Clayton: First, "Whose side are you on" is not an argument. I'm rather proud of the fact that I have managed to disagree with virtually everyone in the four years I've been blogging. I voted no on the Arizona version of California's Prop 8 that was on the ballot last fall. But this is a different type of issue.
The use of the term "discrimination" has some negative connotations which implies some degree of condemnation on the part of the APA. The ordinary context for the use of that term has to do with racial discrimination, where someone is denied opportunties based on a characteristic that is entirely beyond their control and clearly has no relevance to performance. The same is the case in the area of gender. When you get to sexual orientation, it gets a little dicier, since there are some issues about the role of human choice in sexual orientation. But I will set those aside for the time being.
But when you say that a code of conduct is discriminatory, you cross and important line. Unless we've all gone hard determinst here, we do choose our conduct and are responsible for our conduct. So this is a step we have to watch very carefully. It raises a whole host of issues. Are no-drinking codes discrminatory? Are bans on heterosexual premarital sex discriminatory? Are we going to be hearing from NAMBLA attorneys saying that some got denied a job because of being a pedophile?
Christians schools often require their professors to sign statements of faith. I'm sure in many of them you have to sign statements that either entail or virtually entail that you believe that homosexuality is a sin. Is that discriminatory? If that isn't discriminatory, then why would a code of conduct be discrminatory? If you're gay by orientation but you are ready to sign a statement that entails that you believe gay conduct to be sinful, why should you not also be expect to sign a statements that says you won't engage in any of the conduct that you just agreed was sinful?

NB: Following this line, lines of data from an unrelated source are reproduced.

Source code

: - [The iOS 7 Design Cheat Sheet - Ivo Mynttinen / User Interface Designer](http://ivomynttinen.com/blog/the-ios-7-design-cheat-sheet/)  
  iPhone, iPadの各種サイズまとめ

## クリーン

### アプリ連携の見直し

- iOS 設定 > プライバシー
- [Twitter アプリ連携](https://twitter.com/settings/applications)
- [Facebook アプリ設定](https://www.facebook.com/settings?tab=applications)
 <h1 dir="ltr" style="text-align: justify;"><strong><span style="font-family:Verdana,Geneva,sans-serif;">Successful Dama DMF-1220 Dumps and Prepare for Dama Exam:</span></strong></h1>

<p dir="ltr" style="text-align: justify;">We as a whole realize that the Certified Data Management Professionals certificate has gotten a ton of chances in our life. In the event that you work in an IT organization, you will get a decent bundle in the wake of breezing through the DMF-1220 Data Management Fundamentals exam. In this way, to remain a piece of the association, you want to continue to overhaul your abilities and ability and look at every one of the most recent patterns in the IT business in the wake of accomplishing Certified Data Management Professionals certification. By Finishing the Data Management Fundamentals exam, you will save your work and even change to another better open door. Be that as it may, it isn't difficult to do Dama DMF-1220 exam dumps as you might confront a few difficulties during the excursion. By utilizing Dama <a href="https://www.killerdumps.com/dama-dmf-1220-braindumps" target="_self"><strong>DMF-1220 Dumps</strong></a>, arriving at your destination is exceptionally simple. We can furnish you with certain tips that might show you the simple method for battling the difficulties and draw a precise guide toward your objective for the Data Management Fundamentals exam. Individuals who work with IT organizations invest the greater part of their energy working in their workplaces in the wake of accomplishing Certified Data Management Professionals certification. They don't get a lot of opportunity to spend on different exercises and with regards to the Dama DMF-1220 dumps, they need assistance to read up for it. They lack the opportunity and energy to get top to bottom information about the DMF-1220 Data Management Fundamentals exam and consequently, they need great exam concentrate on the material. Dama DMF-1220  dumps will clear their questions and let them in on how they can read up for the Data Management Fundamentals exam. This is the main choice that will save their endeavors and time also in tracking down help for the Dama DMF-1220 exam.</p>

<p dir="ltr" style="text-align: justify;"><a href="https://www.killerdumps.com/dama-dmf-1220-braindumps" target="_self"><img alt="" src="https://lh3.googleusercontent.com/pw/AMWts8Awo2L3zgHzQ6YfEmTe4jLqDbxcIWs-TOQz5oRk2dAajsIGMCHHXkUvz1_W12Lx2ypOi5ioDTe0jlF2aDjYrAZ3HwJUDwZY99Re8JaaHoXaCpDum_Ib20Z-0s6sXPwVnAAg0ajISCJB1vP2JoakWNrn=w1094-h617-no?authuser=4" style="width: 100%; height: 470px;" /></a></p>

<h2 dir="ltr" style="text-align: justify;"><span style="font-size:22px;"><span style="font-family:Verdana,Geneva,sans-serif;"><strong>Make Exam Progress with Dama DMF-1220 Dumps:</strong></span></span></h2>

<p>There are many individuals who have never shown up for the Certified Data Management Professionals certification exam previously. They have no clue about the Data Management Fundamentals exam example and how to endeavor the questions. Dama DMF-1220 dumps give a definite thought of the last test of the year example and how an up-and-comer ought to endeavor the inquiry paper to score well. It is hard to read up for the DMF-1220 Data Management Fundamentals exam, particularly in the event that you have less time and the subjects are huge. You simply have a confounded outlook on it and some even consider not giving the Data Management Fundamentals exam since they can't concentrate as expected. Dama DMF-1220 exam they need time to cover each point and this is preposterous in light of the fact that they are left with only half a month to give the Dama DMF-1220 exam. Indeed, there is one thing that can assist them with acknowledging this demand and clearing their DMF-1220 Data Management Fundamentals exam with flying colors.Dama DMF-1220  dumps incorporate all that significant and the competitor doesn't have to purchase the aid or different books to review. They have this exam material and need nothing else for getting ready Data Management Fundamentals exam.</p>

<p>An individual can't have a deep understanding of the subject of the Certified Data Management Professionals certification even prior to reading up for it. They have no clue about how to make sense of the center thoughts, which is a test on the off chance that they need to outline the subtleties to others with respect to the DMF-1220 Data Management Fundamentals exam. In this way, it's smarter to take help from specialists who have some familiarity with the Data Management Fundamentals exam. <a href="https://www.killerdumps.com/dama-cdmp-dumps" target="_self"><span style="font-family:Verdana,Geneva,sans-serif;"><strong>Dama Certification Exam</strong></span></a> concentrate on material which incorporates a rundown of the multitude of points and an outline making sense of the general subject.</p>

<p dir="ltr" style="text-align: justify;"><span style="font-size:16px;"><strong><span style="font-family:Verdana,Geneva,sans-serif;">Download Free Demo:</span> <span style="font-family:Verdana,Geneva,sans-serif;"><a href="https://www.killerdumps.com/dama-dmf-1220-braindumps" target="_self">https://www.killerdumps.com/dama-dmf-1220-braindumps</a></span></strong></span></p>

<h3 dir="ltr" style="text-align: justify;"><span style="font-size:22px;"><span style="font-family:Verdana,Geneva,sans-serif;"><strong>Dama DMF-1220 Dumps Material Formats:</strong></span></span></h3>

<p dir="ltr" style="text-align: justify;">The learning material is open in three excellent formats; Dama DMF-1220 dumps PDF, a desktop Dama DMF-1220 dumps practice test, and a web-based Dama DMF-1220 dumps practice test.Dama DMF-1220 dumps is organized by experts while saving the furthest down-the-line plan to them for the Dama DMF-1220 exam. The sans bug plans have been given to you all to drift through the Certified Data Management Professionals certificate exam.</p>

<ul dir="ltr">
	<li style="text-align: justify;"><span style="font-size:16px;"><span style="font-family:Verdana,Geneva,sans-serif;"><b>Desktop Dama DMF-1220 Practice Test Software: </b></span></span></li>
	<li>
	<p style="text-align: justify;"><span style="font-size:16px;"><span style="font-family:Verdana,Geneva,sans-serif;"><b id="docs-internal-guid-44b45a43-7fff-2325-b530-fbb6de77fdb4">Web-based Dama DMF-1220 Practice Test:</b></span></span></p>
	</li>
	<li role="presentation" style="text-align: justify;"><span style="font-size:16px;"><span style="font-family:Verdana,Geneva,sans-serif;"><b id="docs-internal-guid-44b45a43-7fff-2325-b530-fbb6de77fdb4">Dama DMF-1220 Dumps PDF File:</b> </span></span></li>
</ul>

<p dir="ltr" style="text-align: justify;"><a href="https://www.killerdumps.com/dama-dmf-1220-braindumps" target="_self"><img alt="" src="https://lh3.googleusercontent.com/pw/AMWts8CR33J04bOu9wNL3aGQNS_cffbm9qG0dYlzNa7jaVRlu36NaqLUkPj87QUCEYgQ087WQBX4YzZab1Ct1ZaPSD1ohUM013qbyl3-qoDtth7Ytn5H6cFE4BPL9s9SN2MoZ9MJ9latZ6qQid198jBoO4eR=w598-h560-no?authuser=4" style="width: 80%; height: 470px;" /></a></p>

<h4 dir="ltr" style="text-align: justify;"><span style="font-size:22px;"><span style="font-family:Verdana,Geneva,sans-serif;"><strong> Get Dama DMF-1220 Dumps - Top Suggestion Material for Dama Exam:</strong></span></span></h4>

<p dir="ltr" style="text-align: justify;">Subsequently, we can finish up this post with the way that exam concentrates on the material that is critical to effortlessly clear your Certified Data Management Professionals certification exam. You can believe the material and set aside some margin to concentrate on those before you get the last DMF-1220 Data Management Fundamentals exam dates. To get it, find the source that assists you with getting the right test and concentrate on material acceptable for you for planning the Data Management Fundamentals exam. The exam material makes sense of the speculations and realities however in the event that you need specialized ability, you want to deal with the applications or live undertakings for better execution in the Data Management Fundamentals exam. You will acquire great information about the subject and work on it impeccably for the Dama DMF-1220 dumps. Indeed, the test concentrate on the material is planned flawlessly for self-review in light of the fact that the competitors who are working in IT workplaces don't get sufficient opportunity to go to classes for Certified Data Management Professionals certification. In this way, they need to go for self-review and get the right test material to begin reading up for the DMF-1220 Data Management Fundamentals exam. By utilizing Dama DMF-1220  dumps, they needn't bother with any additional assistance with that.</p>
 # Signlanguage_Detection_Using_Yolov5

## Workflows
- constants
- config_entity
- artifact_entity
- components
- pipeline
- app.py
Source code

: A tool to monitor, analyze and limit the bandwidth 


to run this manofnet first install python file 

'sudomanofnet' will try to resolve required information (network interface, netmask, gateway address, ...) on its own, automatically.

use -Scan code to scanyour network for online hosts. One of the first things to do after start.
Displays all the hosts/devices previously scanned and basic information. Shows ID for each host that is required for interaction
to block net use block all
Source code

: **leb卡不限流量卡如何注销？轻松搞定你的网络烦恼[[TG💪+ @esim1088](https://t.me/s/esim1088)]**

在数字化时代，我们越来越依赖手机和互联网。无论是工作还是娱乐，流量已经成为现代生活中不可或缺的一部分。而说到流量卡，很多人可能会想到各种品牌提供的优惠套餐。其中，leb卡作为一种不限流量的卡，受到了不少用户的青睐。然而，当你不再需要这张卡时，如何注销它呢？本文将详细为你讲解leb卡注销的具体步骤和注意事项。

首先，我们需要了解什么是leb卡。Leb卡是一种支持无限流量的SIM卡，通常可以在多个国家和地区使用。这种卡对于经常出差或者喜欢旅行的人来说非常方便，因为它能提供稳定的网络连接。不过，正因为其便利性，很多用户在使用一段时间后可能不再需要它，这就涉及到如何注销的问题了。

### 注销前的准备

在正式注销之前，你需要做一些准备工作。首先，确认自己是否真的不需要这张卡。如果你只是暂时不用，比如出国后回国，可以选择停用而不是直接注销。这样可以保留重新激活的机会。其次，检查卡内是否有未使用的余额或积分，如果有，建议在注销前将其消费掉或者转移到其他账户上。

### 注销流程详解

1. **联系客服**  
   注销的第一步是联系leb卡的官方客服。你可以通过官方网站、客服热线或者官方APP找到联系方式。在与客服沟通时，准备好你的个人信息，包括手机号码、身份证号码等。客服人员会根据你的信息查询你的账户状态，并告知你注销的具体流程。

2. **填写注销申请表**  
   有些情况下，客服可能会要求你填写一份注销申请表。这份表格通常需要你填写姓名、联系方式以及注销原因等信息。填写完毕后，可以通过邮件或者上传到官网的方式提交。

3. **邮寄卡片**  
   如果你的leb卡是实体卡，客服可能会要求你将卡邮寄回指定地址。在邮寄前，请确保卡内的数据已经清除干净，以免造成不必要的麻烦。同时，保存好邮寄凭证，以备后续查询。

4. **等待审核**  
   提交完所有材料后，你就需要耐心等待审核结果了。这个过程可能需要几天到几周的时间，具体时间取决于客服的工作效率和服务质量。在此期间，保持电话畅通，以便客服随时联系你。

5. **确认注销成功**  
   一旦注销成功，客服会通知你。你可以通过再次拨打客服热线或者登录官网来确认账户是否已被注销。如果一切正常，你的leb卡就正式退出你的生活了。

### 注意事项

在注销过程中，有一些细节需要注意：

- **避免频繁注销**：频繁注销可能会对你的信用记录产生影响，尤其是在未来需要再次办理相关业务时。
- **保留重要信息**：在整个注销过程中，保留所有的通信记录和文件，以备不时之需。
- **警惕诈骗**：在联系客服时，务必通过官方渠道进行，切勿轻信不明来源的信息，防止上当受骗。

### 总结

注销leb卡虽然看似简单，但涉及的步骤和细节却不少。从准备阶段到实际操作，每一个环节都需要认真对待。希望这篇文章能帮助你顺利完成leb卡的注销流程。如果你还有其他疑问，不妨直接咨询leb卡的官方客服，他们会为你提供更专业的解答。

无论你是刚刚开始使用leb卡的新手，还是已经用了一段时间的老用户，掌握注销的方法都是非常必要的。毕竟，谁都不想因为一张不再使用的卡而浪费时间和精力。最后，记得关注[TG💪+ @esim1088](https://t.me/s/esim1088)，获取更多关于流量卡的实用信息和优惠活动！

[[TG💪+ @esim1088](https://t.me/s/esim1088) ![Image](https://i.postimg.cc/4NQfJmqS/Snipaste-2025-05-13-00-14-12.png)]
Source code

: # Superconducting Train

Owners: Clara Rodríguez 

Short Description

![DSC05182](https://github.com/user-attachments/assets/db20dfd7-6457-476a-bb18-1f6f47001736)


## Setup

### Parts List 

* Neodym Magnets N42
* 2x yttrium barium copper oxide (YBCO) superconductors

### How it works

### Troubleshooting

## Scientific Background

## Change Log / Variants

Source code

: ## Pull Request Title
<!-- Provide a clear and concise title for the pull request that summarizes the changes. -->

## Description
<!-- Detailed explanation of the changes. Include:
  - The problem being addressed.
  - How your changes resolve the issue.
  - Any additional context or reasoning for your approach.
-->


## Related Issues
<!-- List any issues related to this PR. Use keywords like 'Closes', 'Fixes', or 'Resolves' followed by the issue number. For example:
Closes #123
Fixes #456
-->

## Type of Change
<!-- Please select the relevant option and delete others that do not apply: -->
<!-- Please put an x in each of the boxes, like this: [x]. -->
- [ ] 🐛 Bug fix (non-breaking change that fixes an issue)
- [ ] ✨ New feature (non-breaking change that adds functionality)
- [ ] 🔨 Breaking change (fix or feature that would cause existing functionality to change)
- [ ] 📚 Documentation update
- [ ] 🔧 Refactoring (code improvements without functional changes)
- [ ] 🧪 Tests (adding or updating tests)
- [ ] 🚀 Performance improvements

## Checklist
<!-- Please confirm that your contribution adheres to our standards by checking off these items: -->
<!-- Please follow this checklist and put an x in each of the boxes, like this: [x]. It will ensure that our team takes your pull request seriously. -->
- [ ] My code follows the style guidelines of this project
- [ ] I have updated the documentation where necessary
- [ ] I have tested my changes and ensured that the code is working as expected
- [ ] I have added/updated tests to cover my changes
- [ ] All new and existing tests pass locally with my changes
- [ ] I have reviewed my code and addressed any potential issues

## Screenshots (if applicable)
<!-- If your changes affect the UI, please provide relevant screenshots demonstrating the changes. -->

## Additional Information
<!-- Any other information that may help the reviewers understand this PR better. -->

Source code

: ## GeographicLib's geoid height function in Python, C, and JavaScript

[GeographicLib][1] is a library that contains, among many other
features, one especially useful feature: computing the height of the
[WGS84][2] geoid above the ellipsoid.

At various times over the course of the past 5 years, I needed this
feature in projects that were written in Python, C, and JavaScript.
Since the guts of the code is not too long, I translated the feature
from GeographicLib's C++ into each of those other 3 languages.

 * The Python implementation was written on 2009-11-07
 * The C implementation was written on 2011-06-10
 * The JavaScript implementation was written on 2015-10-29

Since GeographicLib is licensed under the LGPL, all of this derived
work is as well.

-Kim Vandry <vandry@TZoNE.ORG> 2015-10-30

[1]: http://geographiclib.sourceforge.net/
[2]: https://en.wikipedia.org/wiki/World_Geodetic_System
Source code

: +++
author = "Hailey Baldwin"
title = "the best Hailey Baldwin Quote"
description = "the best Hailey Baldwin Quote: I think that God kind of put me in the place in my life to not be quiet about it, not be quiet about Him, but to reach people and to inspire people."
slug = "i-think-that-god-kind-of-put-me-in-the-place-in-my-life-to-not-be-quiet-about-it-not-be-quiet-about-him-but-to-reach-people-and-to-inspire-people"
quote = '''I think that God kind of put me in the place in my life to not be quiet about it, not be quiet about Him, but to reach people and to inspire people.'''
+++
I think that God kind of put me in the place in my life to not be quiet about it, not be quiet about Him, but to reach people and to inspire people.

What is is the evidence that the APA actually took the step of treating a code of conduct as discriminatory? Did everyone who signed onto this step think of it in this way?
The miscegenation parallel has some serious problems. First of all, there is pretty substantial rational consensus on this issue. Given our level of reflection on racial matters, we have reached a point where the community as a whole views this objection as prejudicial.
Second, there opposition to homosexuality has support from the founding documents of Christianity (and of other religious traditions) that is missing from the debate surrounding racial discrimination of miscegenation. In fact, leaders of the civil rights movement were largely Christians who made their appeal from the point of view of a Christian world-view. (It was Rev. King, remember).
There is nothing equivalent to Rom. 1: 26-27 to consider when it comes to the racial issue. But any Christian who thinks seriously about the issue of homosexuality has to at least come to term with passages like this one. I'm not saying "that settles it" by any stretch, but you do have to come to terms with these kinds of passages.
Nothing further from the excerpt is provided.